(Saved entries)
------
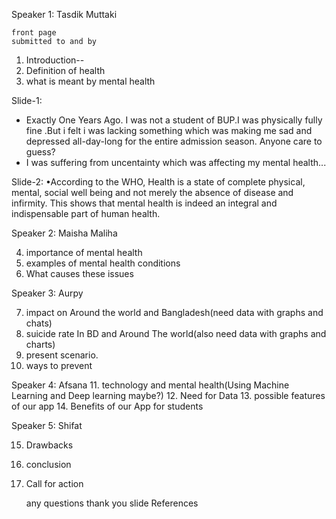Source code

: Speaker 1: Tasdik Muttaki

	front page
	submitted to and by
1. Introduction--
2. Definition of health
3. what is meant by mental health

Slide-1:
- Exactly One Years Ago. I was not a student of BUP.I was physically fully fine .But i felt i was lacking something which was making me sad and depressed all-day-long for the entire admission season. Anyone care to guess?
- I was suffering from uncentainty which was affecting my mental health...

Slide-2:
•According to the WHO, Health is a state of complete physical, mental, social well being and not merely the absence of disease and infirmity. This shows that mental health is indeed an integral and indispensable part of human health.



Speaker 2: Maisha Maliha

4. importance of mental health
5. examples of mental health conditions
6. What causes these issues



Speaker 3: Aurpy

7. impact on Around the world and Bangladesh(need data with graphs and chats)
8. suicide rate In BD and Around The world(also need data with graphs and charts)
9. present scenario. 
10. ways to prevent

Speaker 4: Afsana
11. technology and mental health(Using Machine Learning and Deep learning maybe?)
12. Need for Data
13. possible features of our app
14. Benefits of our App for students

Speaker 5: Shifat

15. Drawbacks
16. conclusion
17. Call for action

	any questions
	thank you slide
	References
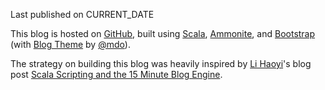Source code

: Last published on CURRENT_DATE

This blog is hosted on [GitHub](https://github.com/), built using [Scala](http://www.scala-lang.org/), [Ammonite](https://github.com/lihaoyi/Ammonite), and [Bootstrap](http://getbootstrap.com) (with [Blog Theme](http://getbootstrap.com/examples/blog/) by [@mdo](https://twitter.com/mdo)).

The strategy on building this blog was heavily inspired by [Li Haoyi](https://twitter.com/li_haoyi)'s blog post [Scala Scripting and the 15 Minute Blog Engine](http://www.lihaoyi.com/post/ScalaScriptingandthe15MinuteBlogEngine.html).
------
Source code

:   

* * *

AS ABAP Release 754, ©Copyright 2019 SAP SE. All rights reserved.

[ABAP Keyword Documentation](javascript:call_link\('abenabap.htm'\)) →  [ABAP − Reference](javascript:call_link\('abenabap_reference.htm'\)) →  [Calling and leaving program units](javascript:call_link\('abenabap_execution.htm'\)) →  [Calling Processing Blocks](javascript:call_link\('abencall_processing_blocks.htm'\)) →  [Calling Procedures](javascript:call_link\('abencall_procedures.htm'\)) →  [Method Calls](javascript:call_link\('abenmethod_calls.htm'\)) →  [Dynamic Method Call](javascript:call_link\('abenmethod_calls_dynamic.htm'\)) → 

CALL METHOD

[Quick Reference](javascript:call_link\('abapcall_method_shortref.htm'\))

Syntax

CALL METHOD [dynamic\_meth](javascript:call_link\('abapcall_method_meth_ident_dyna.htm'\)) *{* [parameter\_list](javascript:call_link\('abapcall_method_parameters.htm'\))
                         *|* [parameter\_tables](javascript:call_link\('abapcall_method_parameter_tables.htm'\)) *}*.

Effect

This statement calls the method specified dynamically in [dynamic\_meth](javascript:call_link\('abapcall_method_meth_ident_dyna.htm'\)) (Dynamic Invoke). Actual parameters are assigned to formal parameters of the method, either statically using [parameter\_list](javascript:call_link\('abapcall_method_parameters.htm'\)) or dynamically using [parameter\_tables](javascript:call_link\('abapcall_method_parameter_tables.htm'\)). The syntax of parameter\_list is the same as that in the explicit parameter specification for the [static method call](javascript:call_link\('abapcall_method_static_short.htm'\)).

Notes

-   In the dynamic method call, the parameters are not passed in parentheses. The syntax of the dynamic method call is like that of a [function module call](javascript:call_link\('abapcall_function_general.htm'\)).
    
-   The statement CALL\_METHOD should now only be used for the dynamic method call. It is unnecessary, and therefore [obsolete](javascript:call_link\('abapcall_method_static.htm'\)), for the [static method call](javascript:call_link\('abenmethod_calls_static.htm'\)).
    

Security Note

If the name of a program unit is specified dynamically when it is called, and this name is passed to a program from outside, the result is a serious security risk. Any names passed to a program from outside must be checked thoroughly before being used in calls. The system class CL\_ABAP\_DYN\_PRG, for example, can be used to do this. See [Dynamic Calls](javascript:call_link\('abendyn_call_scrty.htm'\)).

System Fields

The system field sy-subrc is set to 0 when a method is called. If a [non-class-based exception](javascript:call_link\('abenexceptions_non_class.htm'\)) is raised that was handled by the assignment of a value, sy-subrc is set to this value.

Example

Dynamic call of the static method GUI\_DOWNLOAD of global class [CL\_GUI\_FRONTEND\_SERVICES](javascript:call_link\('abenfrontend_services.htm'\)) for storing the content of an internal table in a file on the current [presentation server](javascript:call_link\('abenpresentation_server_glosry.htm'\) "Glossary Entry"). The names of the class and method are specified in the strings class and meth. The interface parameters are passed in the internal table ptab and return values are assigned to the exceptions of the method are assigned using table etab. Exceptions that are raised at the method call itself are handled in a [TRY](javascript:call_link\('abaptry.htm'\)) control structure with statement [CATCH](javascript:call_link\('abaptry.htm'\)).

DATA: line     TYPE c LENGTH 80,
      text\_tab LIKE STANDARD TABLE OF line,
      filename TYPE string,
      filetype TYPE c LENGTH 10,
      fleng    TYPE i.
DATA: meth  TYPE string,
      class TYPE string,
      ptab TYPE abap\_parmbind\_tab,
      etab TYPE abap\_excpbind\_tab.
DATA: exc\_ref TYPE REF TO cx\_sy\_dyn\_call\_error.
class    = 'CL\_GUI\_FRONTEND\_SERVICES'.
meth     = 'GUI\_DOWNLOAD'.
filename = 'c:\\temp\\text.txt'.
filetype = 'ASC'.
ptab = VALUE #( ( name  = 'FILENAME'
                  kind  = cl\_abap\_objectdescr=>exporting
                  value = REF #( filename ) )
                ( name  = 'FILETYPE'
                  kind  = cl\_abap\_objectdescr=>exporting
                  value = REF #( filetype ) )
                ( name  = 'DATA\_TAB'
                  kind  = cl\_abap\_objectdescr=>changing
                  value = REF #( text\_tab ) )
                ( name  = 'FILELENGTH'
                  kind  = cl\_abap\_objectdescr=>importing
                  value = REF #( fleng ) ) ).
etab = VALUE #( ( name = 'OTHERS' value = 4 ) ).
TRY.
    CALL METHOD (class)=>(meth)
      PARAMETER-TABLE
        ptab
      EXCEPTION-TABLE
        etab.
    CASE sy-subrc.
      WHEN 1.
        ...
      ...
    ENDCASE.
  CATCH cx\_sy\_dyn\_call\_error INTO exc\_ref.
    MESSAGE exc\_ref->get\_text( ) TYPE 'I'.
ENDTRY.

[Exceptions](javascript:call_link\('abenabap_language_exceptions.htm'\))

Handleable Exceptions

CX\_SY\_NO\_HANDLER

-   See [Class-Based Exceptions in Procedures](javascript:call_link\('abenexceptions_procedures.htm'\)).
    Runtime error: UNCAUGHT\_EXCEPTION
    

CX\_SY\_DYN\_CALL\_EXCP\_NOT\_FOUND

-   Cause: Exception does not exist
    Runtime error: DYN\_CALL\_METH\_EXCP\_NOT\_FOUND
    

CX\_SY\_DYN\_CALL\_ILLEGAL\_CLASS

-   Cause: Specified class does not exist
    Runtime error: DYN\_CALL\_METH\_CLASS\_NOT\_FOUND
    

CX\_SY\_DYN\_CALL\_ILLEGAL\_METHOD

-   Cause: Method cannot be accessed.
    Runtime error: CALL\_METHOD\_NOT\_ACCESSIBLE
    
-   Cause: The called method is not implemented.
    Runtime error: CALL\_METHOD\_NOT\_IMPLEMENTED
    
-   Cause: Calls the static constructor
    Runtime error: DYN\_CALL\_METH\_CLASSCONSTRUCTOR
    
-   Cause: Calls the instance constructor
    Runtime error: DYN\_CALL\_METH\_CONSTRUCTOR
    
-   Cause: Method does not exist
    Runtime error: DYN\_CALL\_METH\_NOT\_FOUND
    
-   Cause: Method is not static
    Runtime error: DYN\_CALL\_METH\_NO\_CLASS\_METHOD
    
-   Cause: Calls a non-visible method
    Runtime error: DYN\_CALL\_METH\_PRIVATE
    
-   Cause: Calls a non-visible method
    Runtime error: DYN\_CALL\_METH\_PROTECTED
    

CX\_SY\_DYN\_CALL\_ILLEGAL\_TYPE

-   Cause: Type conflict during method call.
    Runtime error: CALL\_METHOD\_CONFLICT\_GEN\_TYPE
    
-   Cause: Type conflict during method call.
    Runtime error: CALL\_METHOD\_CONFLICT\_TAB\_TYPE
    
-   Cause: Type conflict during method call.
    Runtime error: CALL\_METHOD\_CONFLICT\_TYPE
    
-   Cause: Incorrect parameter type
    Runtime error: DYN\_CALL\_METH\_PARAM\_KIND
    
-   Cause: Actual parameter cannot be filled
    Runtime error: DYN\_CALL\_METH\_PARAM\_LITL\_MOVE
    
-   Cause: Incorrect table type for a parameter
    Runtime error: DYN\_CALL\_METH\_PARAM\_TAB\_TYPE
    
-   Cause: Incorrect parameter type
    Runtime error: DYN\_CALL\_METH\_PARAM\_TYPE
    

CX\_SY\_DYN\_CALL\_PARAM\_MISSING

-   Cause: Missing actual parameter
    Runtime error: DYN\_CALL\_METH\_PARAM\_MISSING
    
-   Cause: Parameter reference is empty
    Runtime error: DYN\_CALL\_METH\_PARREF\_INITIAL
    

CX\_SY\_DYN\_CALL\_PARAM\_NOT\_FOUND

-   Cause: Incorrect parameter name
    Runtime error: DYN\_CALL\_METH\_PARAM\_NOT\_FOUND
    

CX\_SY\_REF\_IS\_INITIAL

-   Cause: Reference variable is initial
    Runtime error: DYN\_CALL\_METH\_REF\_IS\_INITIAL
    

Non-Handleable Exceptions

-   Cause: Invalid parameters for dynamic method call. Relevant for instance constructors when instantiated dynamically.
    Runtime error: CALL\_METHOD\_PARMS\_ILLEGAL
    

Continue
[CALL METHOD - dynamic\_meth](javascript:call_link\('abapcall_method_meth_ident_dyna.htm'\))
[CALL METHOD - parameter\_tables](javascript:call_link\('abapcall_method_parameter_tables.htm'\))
------
Output the lines above exactly, but only those between the line holding "EXCEPTION-TABLE" and the line holding "Runtime error: DYN\_CALL\_METH\_PARAM\_KIND", inclusive.

      EXCEPTION-TABLE
        etab.
    CASE sy-subrc.
      WHEN 1.
        ...
      ...
    ENDCASE.
  CATCH cx\_sy\_dyn\_call\_error INTO exc\_ref.
    MESSAGE exc\_ref->get\_text( ) TYPE 'I'.
ENDTRY.

[Exceptions](javascript:call_link\('abenabap_language_exceptions.htm'\))

Handleable Exceptions

CX\_SY\_NO\_HANDLER

-   See [Class-Based Exceptions in Procedures](javascript:call_link\('abenexceptions_procedures.htm'\)).
    Runtime error: UNCAUGHT\_EXCEPTION
    

CX\_SY\_DYN\_CALL\_EXCP\_NOT\_FOUND

-   Cause: Exception does not exist
    Runtime error: DYN\_CALL\_METH\_EXCP\_NOT\_FOUND
    

CX\_SY\_DYN\_CALL\_ILLEGAL\_CLASS

-   Cause: Specified class does not exist
    Runtime error: DYN\_CALL\_METH\_CLASS\_NOT\_FOUND
    

CX\_SY\_DYN\_CALL\_ILLEGAL\_METHOD

-   Cause: Method cannot be accessed.
    Runtime error: CALL\_METHOD\_NOT\_ACCESSIBLE
    
-   Cause: The called method is not implemented.
    Runtime error: CALL\_METHOD\_NOT\_IMPLEMENTED
    
-   Cause: Calls the static constructor
    Runtime error: DYN\_CALL\_METH\_CLASSCONSTRUCTOR
    
-   Cause: Calls the instance constructor
    Runtime error: DYN\_CALL\_METH\_CONSTRUCTOR
    
-   Cause: Method does not exist
    Runtime error: DYN\_CALL\_METH\_NOT\_FOUND
    
-   Cause: Method is not static
    Runtime error: DYN\_CALL\_METH\_NO\_CLASS\_METHOD
    
-   Cause: Calls a non-visible method
    Runtime error: DYN\_CALL\_METH\_PRIVATE
    
-   Cause: Calls a non-visible method
    Runtime error: DYN\_CALL\_METH\_PROTECTED
    

CX\_SY\_DYN\_CALL\_ILLEGAL\_TYPE

-   Cause: Type conflict during method call.
    Runtime error: CALL\_METHOD\_CONFLICT\_GEN\_TYPE
    
-   Cause: Type conflict during method call.
    Runtime error: CALL\_METHOD\_CONFLICT\_TAB\_TYPE
    
-   Cause: Type conflict during method call.
    Runtime error: CALL\_METHOD\_CONFLICT\_TYPE
    
-   Cause: Incorrect parameter type
    Runtime error: DYN\_CALL\_METH\_PARAM\_KIND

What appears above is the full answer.